Today, the US Supreme Court made a decision to affirm what has always been true--that there is no crime in being gay. For me, this has been a day of celebration. For most of my friends on Facebook, either by virtue of the changing of the tide in the United States or by virtue of my more conservative friends "un-friending" me, this has been a day to proclaim support and express relief. But there is another side of the tracks of this occasion, to put it one way. There are those who are not celebrating, not feeling relief, not proclaiming support. There are those who are filled with fear, distress, and contempt. And this is a time when Christians, particularly those of a more fundamentalist or biblicist persuasion, begin their strange and paradoxical language of "love the sinner, hate the sin" and "I love gay people but I cannot support gay marriage." The rationale is historically complex and multi-layered (even if the claim is that it's one-dimensionally "biblical"), but one part that seems to consistently expose itself is the rationale of "design." "It is against God's design for marriage," they might say. This is the theological way of saying "it's unnatural." "Homosexuality is not God's design."

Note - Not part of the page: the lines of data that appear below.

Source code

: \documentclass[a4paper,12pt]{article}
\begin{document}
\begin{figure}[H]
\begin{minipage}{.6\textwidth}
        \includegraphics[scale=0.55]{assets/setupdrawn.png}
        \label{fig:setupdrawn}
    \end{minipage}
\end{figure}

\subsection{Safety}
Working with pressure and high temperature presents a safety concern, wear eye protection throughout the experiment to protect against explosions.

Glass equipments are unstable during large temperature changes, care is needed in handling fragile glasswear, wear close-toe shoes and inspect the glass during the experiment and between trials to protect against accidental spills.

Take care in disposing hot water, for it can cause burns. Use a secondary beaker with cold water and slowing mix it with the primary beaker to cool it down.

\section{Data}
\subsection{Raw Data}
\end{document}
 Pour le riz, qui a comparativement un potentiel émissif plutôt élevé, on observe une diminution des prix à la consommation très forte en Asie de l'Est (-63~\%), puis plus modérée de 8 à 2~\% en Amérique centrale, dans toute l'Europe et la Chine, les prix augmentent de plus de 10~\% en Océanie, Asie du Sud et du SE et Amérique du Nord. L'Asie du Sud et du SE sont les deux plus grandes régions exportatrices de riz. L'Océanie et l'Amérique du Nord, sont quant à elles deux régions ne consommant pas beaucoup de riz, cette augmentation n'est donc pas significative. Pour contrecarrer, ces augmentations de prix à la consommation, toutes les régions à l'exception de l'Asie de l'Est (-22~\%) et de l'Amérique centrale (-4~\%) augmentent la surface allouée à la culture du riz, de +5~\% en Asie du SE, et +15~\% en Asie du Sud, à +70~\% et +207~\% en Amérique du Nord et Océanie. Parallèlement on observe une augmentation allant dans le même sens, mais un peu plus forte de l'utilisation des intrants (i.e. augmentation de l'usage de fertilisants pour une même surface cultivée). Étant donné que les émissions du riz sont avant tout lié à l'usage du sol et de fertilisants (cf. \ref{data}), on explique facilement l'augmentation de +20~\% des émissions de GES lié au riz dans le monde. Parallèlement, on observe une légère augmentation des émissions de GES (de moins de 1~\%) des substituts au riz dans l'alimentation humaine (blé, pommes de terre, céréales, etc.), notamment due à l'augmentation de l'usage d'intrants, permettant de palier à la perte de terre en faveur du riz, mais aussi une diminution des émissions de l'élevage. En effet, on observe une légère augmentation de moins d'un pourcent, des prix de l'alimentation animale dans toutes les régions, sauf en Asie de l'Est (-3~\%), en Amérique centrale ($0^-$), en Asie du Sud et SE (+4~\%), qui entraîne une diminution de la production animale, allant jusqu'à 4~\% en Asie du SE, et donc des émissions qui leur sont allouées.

People talk about a "biblical design" but the fact is, the concept of "design" is theologically alien to the doctrine of creation. The metric of "design" is not indigenous to the Christian doctrine of creation or of the Imago Dei. God's creation of humankind is not just about drawing up plans and putting pieces together. It is about God's breathing life into dust, in loving creativity and ultimately in freedom. The doctrine of creation is about God's turning toward creation, the Imago Dei is about God's friendship with humanity. This precludes the mechanistic notion of "design." There is no "design" which determines or limits God's orientation toward humanity. God did not create a design, God created people... people are the "design"--male female, slave or free, Jew or Muslim, gay or straight, gender conforming or non-gender conforming--and God loves people. God's relation to humanity is primal, and God's relation to humanity is summed up in the phrase, "we are all one in Christ" (Gal. 3:28). This relationship does not follow a pattern like a design, for what is centralized is not an order of the relationship but the characters in it. And as it turns out, some of the characters happen to be gay. What's at stake here, which distinguishes this from conversations about morality, is the characters themselves, not simply their conduct.

A couple of days ago I heard Will Willimon (in the spirit of Karl Barth) say, "we don't have to devise means of turning toward God because God has turned toward us." This is the first move in all creation. Therefore, what makes us human is not a design to which we must conform, whether it be sexuality or even rationality (or notions of maturity). As John Swinton writes, "There is a necessary degree of uncertainty, openness and mystery inherent in all human understandings of God and humanity, which makes definitive propositions and comprehensive systems impossible" (From Bedlam to Shalom, 17). What makes us human is God's grace toward us in all our inadequacy. This grace is expressed in love. As Swinton puts it, "a person's humanity is defined and maintained by God's gracious movement towards them in love" (31). Humanity comes first because love comes first... whatever "designs" there are can only come second. Thus as the sabbath is for people not people for the sabbath (Mark 2:27), so is marriage for people not people for marriage. The characters precede the plot. If the characters are gay then marriage is for them. Dispense with notions of preceding design.

1 comment:

Ashley Haar said...

So much yes. Thank you for writing this Wes.